Прек выхватил нож, но дети Наследия разоружили его раньше, чем он успел нанести удар. Разоружили всех охотников, ломая конечности и вывихивая суставы.

– Хочешь, чтобы мы убили их? – спросил Аттиус Габриэлу, Мать Наследия, готовый разорвать горло стоявшего перед ним на коленях Прека.

– Нет, – сказала Габриэла после недолгих раздумий. – Думаю, они еще пригодятся нам. Союзники… Глупые и наивные, но союзники… Будь добр, покажи им изнанку ночи. Расскажи о Наследии, о дикой поросли, вендари и старых безумных слугах, которых они называют кровососами. Хватит неведения.

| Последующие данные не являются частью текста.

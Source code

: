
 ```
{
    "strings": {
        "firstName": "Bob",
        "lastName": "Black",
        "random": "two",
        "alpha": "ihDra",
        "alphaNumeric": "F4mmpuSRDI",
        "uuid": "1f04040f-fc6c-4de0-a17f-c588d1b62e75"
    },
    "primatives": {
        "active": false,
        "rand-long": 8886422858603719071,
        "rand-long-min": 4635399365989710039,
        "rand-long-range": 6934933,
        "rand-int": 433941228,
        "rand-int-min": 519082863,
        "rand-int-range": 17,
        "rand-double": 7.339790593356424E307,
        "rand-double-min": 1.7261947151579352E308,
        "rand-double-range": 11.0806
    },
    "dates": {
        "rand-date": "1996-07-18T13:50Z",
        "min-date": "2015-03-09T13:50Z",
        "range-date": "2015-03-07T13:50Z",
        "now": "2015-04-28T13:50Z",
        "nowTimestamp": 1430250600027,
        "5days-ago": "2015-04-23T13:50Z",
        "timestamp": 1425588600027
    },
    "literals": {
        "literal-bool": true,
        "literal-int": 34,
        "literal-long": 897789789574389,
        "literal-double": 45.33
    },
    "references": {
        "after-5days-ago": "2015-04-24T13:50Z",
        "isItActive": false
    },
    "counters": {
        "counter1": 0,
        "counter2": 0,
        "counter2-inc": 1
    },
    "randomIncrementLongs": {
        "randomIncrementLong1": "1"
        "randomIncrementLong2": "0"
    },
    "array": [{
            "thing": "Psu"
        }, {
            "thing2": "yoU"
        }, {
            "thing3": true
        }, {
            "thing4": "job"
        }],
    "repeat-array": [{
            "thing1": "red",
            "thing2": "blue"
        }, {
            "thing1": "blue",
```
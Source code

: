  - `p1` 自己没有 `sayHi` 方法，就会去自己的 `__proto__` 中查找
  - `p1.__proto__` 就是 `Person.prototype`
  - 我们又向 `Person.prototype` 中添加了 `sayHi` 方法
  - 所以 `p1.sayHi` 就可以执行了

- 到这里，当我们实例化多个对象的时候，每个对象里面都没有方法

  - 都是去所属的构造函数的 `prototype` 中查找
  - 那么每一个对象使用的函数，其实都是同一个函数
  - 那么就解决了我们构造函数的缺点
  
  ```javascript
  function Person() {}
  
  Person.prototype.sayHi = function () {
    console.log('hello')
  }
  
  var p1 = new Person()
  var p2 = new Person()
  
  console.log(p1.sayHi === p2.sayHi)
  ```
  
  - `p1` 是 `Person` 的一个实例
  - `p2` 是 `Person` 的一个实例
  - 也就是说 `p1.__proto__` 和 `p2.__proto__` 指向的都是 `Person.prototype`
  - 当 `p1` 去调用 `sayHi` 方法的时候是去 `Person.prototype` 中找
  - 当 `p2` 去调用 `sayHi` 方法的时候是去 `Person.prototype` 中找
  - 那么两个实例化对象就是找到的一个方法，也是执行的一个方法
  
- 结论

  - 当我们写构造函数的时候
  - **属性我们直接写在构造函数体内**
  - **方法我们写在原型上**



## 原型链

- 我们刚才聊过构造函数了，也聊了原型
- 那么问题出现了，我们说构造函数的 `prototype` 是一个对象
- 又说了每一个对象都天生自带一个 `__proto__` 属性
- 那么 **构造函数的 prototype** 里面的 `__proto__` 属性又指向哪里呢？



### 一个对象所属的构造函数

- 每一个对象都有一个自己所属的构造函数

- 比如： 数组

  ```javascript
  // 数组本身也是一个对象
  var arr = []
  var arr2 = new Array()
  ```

Прек вздрогнул, почувствовав, как посторонние образы и восприятия хлынули в мозг – яркие, живые, искрящиеся. Рождение Наследия, жизнь Наследия, смерть Наследия – последнее Аттиус почерпнул из воспоминаний Габриэлы. Образы Фонсо. История Клео Вудворт, уходившая корнями к Первенцу Наследия, Эмилиану. История древних слуг – Вимала, Холдора, Пачджо. История их хозяина – вендари по имени Вайорель. Если бы Прек и другие охотники не встретили Скендера, если бы его рассказ о том, что происходит на болотах Мончак, не пошатнул их убеждения, то мозг просто бы закрылся и лопнул от обилия информации, но так… Так Прек был уже подготовлен, открыт. И знания не наваливались на двери его восприятия, не пытались сорвать их с петель, а проходили, получив приглашение, заполняя расставленные за столом стулья для гостей. Нечто подобное происходило и с другими охотниками. Знания – тяжелые, монолитные и шокирующие. Не в каждой голове, пусть и готовой к переменам, найдется место миру, в который ты не верил прежде. У одного из охотников случился припадок. Он упал на спину, искусал свой язык и едва не захлебнулся пеной и кровью, заполнившими его рот. Еще у одного охотника лопнули барабанные перепонки. Проще всех оказалось Скендеру. Его сознание давно эволюционировало на болотах Мончак, стало пластичным, способным не только вместить в себя всю жизнь Наследия, но и поделиться с Аттиусом своими собственными знаниями, восприятиями и откровениями.